Since its discovery in the summer of 2016 variations of the Mirai botnet, which infects and chains Internet-connected surveillance cameras and routers to spread malware and launch distributed denial of service attacks, have been a thorn in the side of CISOs.
Now they have another worry: A variant that targets vulnerable Linux servers for hosting DDoS and Monero cryptomining software.
“Mirai is no longer solely targeting IoT devices,” say researchers from Netscout in a blog released Wednesday. “While the techniques used to deliver Mirai to both IoT and Linux servers may be similar, it’s much easier for attackers to attack the x86 monoculture of Linux servers than the wide array of CPUs used in IoT devices.”
The bot is looking particularly for servers open to what is called the YARN vulnerability in the open source Hadoop framework for distributed storage. According to security vendor ExtraHop, YARN (short for Yet Another Resource Negotiator), provides cluster resource management allowing multiple data processing engines to handle data stored in a single platform. The exploit is a command injection flaw that allows the attacker to execute arbitrary shell commands. According to a column earlier this month by a Radware researcher, there are still about 1,000 vulnerable servers all over the world.
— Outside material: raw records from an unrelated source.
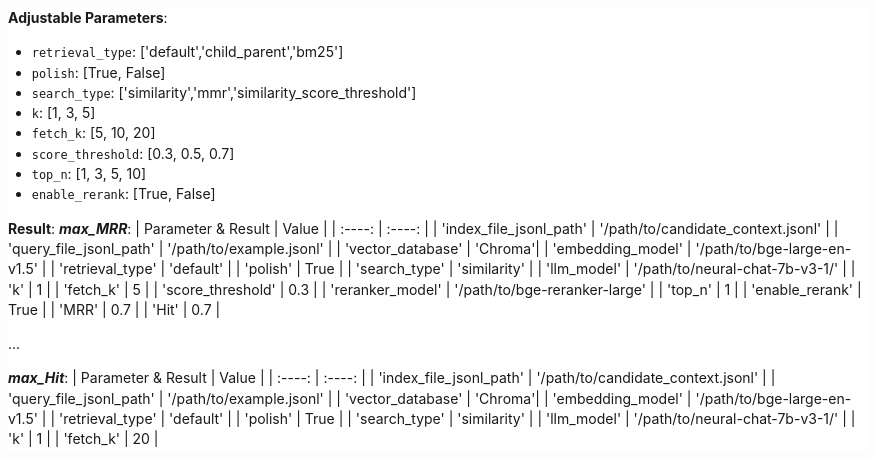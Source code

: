 **Adjustable Parameters**:
- `retrieval_type`: ['default','child_parent','bm25']
- `polish`: [True, False]
- `search_type`: ['similarity','mmr','similarity_score_threshold']
- `k`: [1, 3, 5]
- `fetch_k`: [5, 10, 20]
- `score_threshold`: [0.3, 0.5, 0.7]
- `top_n`: [1, 3, 5, 10]
- `enable_rerank`: [True, False]

**Result**:
***max_MRR***:
|  Parameter & Result  | Value  |
|  :----:  | :----:  |
| 'index_file_jsonl_path'  | '/path/to/candidate_context.jsonl' |
| 'query_file_jsonl_path'  | '/path/to/example.jsonl' |
| 'vector_database'  | 'Chroma'|
| 'embedding_model' | '/path/to/bge-large-en-v1.5' |
| 'retrieval_type' | 'default' |
| 'polish' | True |
| 'search_type' | 'similarity' |
| 'llm_model' | '/path/to/neural-chat-7b-v3-1/' |
| 'k' | 1 |
| 'fetch_k' | 5 |
| 'score_threshold' | 0.3 |
| 'reranker_model' | '/path/to/bge-reranker-large' |
| 'top_n' | 1 |
| 'enable_rerank' | True |
| 'MRR' | 0.7 |
| 'Hit' | 0.7 |

...

***max_Hit***:
|  Parameter & Result  | Value  |
|  :----:  | :----:  |
| 'index_file_jsonl_path'  | '/path/to/candidate_context.jsonl' |
| 'query_file_jsonl_path'  | '/path/to/example.jsonl' |
| 'vector_database'  | 'Chroma'|
| 'embedding_model' | '/path/to/bge-large-en-v1.5' |
| 'retrieval_type' | 'default' |
| 'polish' | True |
| 'search_type' | 'similarity' |
| 'llm_model' | '/path/to/neural-chat-7b-v3-1/' |
| 'k' | 1 |
| 'fetch_k' | 20 |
Radware detected nearly 12 million exploit attempts from the U.S. on its detection network between September and the middle of this month Great Britain and Italy each were responsible for 6 million attempts, closely followed by Germany with 4.8 million attempts. Radware’s U.K. and Germany honeypots were hit twice as hard compared to the rest of the world. The average numbers for each region were between 1.6 and 3.2 million attempted exploits at the time, although the attempt rate has been slowing to a mere 350,000 a day as of Nov. 15.
Judging by the limited number of sources Netscout has seen continually scanning for the Hadoop YARN vulnerability, its researchers suspect a small group of attackers are behind this campaign. “Their goal is clear – to install the malware on as many devices as possible. Once gaining a foothold, Mirai on a Linux server behaves much like an IoT bot and begins brute-forcing telnet usernames and passwords. What’s different now is that among the small, diminutive devices in the botnet lurk fully powered Linux servers.”
ExtraHop noted the ability to remotely execute arbitrary code without authentication in a Hadoop cluster from the public internet can very easily become a mechanism for stealing or destroying large volumes of sensitive data. “No domain from the public internet should be issuing shell commands against your Hadoop clusters,” says ExtraHop. “If that’s happening, your security team needs to know right away.”
Remote command execuction exploits against the YARN REST API can in part by checked by strong protections around who and what can access data in Hadoop stores, and especially around which new applications can use YARN to tap data and resources in Hadoop, ExtraHop said.